KIRKPATRICK & LOCKHART NICHOLSON GRAHAM LLP
Services provided prior to an order transmission may
fall within the research portion of the safe harbor, but
are not eligible under the brokerage portion of the
safe harbor.
Under the proposed temporal standard,
communications services related to execution,
clearance and settlement and other incidental
functions are eligible brokerage services. Moreover,
algorithmic trading software and trading software
used to route orders to market centers constitute
“brokerage” under the safe harbor. Although
peripherals and delivery mechanisms associated with
computer hardware (e.g., telecommunications lines,
transatlantic cables, and computer cables) are deemed
to fall outside of the “research services” safe harbor,
they may be eligible under the “brokerage services”
safe harbor since the transmission of orders is
considered to be a “core part of the brokerage
service.” However, products and services that are not
integral to the execution of orders by broker-dealers
and fall outside of the temporal standard do not
qualify as “brokerage” in the safe harbor. Examples
of ineligible products or services under the proposed
temporal standard include: order management
systems used by managers to manage their orders
(whether developed in-house by the manager or by a
third-party) and hardware (e.g., telephones or
computer terminals); trade analytics, and surveillance
systems. The proposed interpretive guidance also
confirms that error correction trades or related
services in connection with errors made by money
managers are not eligible “brokerage services” under
the safe harbor since they do not benefit the advised
account and are separate transactions to correct the
manager’s error.
Lawful and Appropriate Assistance
As with research products and services, eligible
brokerage products and services must provide the
money manager with lawful and appropriate
assistance in carrying out its responsibilities and a
good faith determination must be made by the money
manager that the amount of commissions paid is
reasonable in relation to the value of the brokerage
product or service received.
MIXED-USE ITEMS
The proposed interpretive release reiterates the SEC’s
guidance in its 1986 Release regarding the mixed-use
standard: if a money manager uses a research product
or service for both research and non-research
functions, the money manager must make a
reasonable allocation of the cost of the product
3 OCTOBER 2005
according to its use (i.e., the percentage of the
product that provides assistance to the investment
decision-making process may be paid for with soft
dollars whereas the other non-research portion must
be paid for by the manager with hard dollars). The
manager must keep adequate records of these
allocations to make a good faith determination that
the amount paid for the mixed-use item in soft
dollars was reasonable in relation to the value of the
research product or service received.
GOOD-FAITH DETERMINATION AS TO
REASONABLENESS
Each money manager seeking to avail itself of the
safe harbor bears the burden of proof that it has made
a good faith determination that the commissions paid
are reasonable in relation to the value of brokerage
and research services received, whether in terms of a
particular transaction or the manager’s overall
responsibilities for its discretionary accounts.
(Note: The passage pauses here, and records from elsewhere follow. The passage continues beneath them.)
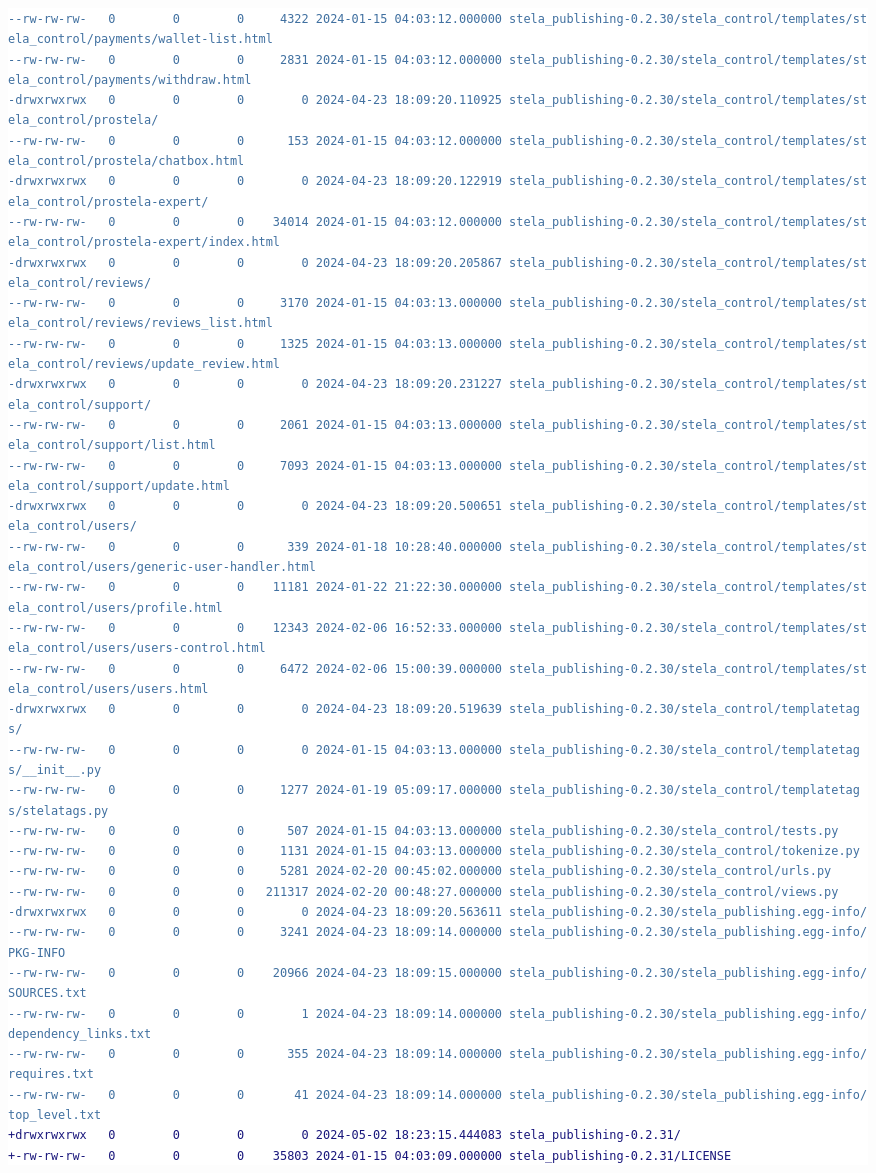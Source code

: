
 ```diff
--rw-rw-rw-   0        0        0     4322 2024-01-15 04:03:12.000000 stela_publishing-0.2.30/stela_control/templates/stela_control/payments/wallet-list.html
--rw-rw-rw-   0        0        0     2831 2024-01-15 04:03:12.000000 stela_publishing-0.2.30/stela_control/templates/stela_control/payments/withdraw.html
-drwxrwxrwx   0        0        0        0 2024-04-23 18:09:20.110925 stela_publishing-0.2.30/stela_control/templates/stela_control/prostela/
--rw-rw-rw-   0        0        0      153 2024-01-15 04:03:12.000000 stela_publishing-0.2.30/stela_control/templates/stela_control/prostela/chatbox.html
-drwxrwxrwx   0        0        0        0 2024-04-23 18:09:20.122919 stela_publishing-0.2.30/stela_control/templates/stela_control/prostela-expert/
--rw-rw-rw-   0        0        0    34014 2024-01-15 04:03:12.000000 stela_publishing-0.2.30/stela_control/templates/stela_control/prostela-expert/index.html
-drwxrwxrwx   0        0        0        0 2024-04-23 18:09:20.205867 stela_publishing-0.2.30/stela_control/templates/stela_control/reviews/
--rw-rw-rw-   0        0        0     3170 2024-01-15 04:03:13.000000 stela_publishing-0.2.30/stela_control/templates/stela_control/reviews/reviews_list.html
--rw-rw-rw-   0        0        0     1325 2024-01-15 04:03:13.000000 stela_publishing-0.2.30/stela_control/templates/stela_control/reviews/update_review.html
-drwxrwxrwx   0        0        0        0 2024-04-23 18:09:20.231227 stela_publishing-0.2.30/stela_control/templates/stela_control/support/
--rw-rw-rw-   0        0        0     2061 2024-01-15 04:03:13.000000 stela_publishing-0.2.30/stela_control/templates/stela_control/support/list.html
--rw-rw-rw-   0        0        0     7093 2024-01-15 04:03:13.000000 stela_publishing-0.2.30/stela_control/templates/stela_control/support/update.html
-drwxrwxrwx   0        0        0        0 2024-04-23 18:09:20.500651 stela_publishing-0.2.30/stela_control/templates/stela_control/users/
--rw-rw-rw-   0        0        0      339 2024-01-18 10:28:40.000000 stela_publishing-0.2.30/stela_control/templates/stela_control/users/generic-user-handler.html
--rw-rw-rw-   0        0        0    11181 2024-01-22 21:22:30.000000 stela_publishing-0.2.30/stela_control/templates/stela_control/users/profile.html
--rw-rw-rw-   0        0        0    12343 2024-02-06 16:52:33.000000 stela_publishing-0.2.30/stela_control/templates/stela_control/users/users-control.html
--rw-rw-rw-   0        0        0     6472 2024-02-06 15:00:39.000000 stela_publishing-0.2.30/stela_control/templates/stela_control/users/users.html
-drwxrwxrwx   0        0        0        0 2024-04-23 18:09:20.519639 stela_publishing-0.2.30/stela_control/templatetags/
--rw-rw-rw-   0        0        0        0 2024-01-15 04:03:13.000000 stela_publishing-0.2.30/stela_control/templatetags/__init__.py
--rw-rw-rw-   0        0        0     1277 2024-01-19 05:09:17.000000 stela_publishing-0.2.30/stela_control/templatetags/stelatags.py
--rw-rw-rw-   0        0        0      507 2024-01-15 04:03:13.000000 stela_publishing-0.2.30/stela_control/tests.py
--rw-rw-rw-   0        0        0     1131 2024-01-15 04:03:13.000000 stela_publishing-0.2.30/stela_control/tokenize.py
--rw-rw-rw-   0        0        0     5281 2024-02-20 00:45:02.000000 stela_publishing-0.2.30/stela_control/urls.py
--rw-rw-rw-   0        0        0   211317 2024-02-20 00:48:27.000000 stela_publishing-0.2.30/stela_control/views.py
-drwxrwxrwx   0        0        0        0 2024-04-23 18:09:20.563611 stela_publishing-0.2.30/stela_publishing.egg-info/
--rw-rw-rw-   0        0        0     3241 2024-04-23 18:09:14.000000 stela_publishing-0.2.30/stela_publishing.egg-info/PKG-INFO
--rw-rw-rw-   0        0        0    20966 2024-04-23 18:09:15.000000 stela_publishing-0.2.30/stela_publishing.egg-info/SOURCES.txt
--rw-rw-rw-   0        0        0        1 2024-04-23 18:09:14.000000 stela_publishing-0.2.30/stela_publishing.egg-info/dependency_links.txt
--rw-rw-rw-   0        0        0      355 2024-04-23 18:09:14.000000 stela_publishing-0.2.30/stela_publishing.egg-info/requires.txt
--rw-rw-rw-   0        0        0       41 2024-04-23 18:09:14.000000 stela_publishing-0.2.30/stela_publishing.egg-info/top_level.txt
+drwxrwxrwx   0        0        0        0 2024-05-02 18:23:15.444083 stela_publishing-0.2.31/
+-rw-rw-rw-   0        0        0    35803 2024-01-15 04:03:09.000000 stela_publishing-0.2.31/LICENSE
```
The
SEC also emphasized that managers must make a
good faith determination that any additional
commissions paid for “simply copied, repackaged, or
aggregated” products or services are reasonable.
THIRD-PARTY RESEARCH
In third-party research arrangements, money
managers may use client commissions to obtain
research produced by someone other than the
executing broker-dealer. The proposed interpretive
release clarifies that research provided under these
arrangements is eligible under Section 28(e) so long
as the broker-dealer effecting the trade (e.g.,
clearance and settlement) is legally obligated to pay
for any third party research provided to a money
manager.
COMMISSION-SHARING ARRANGEMENTS
Commission sharing arrangements may be used by
money managers as a means to acquire research via
commissions. The proposed interpretive release
addressed commission sharing arrangements. These
arrangements allow managers to execute trades with
one broker-dealer and obtain research or other
services from another broker-dealer. Under the
proposed interpretive release, the roles assumed by
each broker-dealer will determine whether a
commission-sharing arrangement is permissible
under Section 28(e). In order for a commissionsharing arrangement under which research and
brokerage services are provided to fall within the
safe harbor, the proposed interpretive release
KIRKPATRICK & LOCKHART NICHOLSON GRAHAM LLP
requires the following elements to be present:
■
The commission-sharing arrangement must be
part of a “normal and legitimate correspondent
relationship” whereby each broker-dealer’s
involvement is more significant than the mere
receipt of commissions paid for research
services provided to money managers. This
means that the introducing broker-dealer must:
be financially responsible to the clearing
broker-dealer for all customer trades until
the clearing broker-dealer receives payment
(or securities);
make and/or maintain records relating to its
customer trades required by SEC and SRO
rules (e.g., blotters and memoranda of
orders);
monitor and respond to customer comments
concerning the trading process; and
CONCLUSION
Comments on the proposed interpretive release must
be submitted to the SEC on or before the thirtieth
day after the release is published in the Federal
Register. Specifically, the SEC is seeking
comments on whether the proposed release is an
accurate reflection of industry practices, whether
there are any other significant issues under Section
28(e) that were not addressed, and whether the
interpretive guidance would affect the level and
distribution of costs and if so, whether these effects
would be beneficial to investors or otherwise serve
the public interest. The SEC specifically requested
comments on the extent to which client commissions
are paid for proxy voting services and massmarketed publications, and whether additional
guidance from the SEC would be useful in these
areas. The SEC has also requested comments on
whether the final interpretive release should provide
firms time to implement the interpretation.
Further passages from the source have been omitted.